Neighbourhood’s current monthly kitchen takeovers are with Dough Bros pizza makers from Wirral and the Dungaree Baker, who Lynne first spotted on a stall at Granby Street. Previous ones have included Desserts by Dre who they first started working with during lockdown.
They’re also teaming up with Liverpool chef Sean Miller, who’s known for restaurants including The Side Door and Pruno, on a Sunday roast menu.
“The response to our collabs has been great and I think that’s because people are looking for new things to do, to be a bit more adventurous. It gives our customers something different that they can excited about and everyone has been really supportive – somebody actually brought their whole gym, 40 people, to a pizza night!”
Seeing the whole community come together was the main reason why the couple decided to open the bistro.
“We were living in Boston when Adrian’s mum and sister, who originally had Pod on Allerton Road, said they found this little location which they thought we’d like. We came home to open up Neighbourhood which was originally meant to be a bookshop because I love being around and talking about books.
“Our business plan changed so it became Adrian in the kitchen and me front of house, and it’s stayed that way ever since.
“We called it Neighbourhood because when we were in Boston there were so many different neighbourhoods in every area. We didn’t know until we got here that everyone knows each other or wants to know each other and that’s what it’s all about really.
“We’re known for our breakfasts and lunches, especially the homemade pancakes and grilled cheese, but Neighbourhood’s also a home from home where people come in for a chat and a coffee. We were the first to be dog-friendly and we just try and make it a comfortable place for everyone whether you’re a gran or a new mum taking your baby out for the first time.”
That sense of community was strengthened even more during the pandemic when the café became a grocery store, supplying fruit and veg boxes, and joining up with florists Flowerbug to bring a bit of happiness to people in a time of stress.

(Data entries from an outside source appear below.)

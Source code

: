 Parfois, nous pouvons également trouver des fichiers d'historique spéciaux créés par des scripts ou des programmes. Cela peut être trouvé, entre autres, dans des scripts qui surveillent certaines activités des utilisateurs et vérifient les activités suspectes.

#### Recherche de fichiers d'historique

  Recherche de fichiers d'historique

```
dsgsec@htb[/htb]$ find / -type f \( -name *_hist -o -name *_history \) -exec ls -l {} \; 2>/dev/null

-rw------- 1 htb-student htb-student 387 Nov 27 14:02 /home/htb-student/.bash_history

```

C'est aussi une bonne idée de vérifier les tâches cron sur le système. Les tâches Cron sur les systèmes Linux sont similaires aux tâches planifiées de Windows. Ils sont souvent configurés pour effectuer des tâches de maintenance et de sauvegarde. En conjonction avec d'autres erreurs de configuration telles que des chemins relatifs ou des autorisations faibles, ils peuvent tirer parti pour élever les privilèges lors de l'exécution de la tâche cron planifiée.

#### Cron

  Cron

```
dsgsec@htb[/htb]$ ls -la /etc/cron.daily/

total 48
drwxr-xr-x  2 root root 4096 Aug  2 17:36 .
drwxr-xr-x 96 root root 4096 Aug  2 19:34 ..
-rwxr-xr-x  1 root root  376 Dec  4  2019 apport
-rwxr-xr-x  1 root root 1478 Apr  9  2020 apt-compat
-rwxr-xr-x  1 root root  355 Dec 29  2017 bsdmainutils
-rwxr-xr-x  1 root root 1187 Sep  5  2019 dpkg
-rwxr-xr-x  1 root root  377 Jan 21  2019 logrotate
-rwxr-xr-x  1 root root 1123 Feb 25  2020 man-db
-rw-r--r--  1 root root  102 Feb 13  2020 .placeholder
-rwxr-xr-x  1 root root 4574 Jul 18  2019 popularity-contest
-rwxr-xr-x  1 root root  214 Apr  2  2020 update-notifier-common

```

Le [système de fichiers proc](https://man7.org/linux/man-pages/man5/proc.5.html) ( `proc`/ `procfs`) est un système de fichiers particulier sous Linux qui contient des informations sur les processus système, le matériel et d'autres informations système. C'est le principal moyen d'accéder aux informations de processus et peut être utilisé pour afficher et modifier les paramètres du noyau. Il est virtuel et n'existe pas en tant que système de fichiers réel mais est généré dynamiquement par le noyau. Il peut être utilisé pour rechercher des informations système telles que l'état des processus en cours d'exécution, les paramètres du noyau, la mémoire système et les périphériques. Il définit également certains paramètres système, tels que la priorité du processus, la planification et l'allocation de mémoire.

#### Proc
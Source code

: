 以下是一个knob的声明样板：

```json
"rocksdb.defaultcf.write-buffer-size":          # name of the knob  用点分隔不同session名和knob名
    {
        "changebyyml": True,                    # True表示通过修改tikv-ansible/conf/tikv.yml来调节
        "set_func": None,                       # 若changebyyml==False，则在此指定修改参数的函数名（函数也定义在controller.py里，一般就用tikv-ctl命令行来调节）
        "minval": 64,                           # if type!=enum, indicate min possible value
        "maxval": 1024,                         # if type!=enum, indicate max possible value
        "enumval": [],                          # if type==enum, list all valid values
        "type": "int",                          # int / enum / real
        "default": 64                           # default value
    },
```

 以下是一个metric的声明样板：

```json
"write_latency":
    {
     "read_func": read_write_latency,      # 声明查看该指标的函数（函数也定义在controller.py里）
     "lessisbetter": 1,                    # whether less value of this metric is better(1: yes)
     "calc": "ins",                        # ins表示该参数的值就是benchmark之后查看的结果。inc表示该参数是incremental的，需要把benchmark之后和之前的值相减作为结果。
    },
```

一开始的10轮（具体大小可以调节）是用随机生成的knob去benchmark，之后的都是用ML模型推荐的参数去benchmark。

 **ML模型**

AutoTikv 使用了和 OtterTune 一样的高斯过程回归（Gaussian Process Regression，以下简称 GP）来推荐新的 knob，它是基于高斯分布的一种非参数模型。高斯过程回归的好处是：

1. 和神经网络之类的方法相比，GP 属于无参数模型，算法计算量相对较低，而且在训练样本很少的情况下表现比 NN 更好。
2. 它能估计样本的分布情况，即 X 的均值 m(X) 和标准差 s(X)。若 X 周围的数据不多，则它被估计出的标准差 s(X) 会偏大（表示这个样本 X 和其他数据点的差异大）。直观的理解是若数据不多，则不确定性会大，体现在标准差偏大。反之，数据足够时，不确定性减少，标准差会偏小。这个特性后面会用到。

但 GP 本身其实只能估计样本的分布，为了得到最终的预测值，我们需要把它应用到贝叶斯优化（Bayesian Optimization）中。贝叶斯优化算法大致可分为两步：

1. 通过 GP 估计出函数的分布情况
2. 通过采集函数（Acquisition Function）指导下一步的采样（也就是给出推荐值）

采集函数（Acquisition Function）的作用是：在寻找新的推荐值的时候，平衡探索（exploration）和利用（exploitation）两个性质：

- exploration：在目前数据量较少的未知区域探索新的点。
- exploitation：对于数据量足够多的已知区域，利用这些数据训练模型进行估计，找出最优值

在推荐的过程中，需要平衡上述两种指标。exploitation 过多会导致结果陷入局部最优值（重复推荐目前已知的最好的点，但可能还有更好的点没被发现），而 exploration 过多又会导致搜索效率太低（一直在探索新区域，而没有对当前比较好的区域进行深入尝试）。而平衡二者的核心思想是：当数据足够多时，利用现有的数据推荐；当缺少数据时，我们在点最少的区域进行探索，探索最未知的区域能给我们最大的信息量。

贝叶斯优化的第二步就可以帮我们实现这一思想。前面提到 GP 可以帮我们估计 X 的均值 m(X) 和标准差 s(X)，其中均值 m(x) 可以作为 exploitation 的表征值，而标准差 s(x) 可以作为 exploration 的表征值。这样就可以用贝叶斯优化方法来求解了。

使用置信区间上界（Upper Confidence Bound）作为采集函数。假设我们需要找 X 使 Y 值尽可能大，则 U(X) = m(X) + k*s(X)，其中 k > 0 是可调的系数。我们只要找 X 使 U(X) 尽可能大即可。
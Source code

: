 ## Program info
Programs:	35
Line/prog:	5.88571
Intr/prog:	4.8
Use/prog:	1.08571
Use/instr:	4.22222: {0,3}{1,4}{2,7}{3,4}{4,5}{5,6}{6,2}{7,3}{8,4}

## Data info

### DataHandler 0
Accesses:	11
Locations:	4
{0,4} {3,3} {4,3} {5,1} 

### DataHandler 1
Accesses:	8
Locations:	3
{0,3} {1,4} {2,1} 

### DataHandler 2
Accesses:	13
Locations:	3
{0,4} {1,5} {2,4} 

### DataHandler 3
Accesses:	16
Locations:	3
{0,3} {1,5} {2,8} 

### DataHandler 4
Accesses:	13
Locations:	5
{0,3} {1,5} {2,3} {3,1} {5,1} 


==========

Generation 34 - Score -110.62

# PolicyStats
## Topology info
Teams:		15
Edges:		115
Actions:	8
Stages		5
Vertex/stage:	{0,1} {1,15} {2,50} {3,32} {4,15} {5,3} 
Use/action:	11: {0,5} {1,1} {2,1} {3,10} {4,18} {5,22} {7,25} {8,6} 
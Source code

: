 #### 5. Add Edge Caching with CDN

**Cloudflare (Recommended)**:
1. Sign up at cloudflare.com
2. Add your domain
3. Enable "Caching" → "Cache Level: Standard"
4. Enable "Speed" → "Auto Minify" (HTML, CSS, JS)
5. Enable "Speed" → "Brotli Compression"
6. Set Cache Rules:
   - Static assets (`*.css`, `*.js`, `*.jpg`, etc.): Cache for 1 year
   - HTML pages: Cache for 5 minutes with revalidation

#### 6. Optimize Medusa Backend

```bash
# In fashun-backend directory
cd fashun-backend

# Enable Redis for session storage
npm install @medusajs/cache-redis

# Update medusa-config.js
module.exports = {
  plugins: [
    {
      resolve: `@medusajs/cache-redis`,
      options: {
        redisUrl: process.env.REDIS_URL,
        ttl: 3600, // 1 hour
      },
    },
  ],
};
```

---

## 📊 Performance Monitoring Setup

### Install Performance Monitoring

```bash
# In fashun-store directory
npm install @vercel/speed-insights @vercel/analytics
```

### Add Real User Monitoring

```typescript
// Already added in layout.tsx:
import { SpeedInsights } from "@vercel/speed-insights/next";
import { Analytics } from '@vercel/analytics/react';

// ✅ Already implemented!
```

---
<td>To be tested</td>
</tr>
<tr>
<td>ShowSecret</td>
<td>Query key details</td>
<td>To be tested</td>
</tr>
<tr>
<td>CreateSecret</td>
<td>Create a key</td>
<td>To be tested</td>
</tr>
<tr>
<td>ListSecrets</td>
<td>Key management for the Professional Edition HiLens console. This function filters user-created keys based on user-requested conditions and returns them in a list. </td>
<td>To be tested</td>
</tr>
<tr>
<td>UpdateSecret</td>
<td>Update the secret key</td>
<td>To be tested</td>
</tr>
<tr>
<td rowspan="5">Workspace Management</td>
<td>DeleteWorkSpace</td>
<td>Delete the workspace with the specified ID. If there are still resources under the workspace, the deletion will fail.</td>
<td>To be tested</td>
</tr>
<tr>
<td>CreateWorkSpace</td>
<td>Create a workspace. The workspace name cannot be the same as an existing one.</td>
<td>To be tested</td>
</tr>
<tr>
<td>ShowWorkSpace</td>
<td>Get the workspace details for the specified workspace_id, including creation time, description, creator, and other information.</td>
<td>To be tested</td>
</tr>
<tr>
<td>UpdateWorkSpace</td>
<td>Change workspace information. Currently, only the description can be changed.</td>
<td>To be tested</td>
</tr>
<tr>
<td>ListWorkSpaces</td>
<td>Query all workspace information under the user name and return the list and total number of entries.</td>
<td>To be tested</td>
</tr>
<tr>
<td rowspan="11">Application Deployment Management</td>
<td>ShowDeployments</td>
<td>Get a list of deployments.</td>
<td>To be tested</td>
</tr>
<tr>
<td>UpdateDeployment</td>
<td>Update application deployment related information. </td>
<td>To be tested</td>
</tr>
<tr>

“We asked customers to nominate someone, and we’d go round with flowers, a slice of cake and a cup of tea, so people were calling up about their mum on their own and we’d just turn up. You never get a chance to do things like that when you’re busy so it was just a nice way to stay in touch.
“That’s what the kitchen takeovers are about too – connecting people. We get a really nice mix in here, everyone from every walk of life, all having breakfast together or lunch together, which really sums up what Neighbourhood was meant to be.”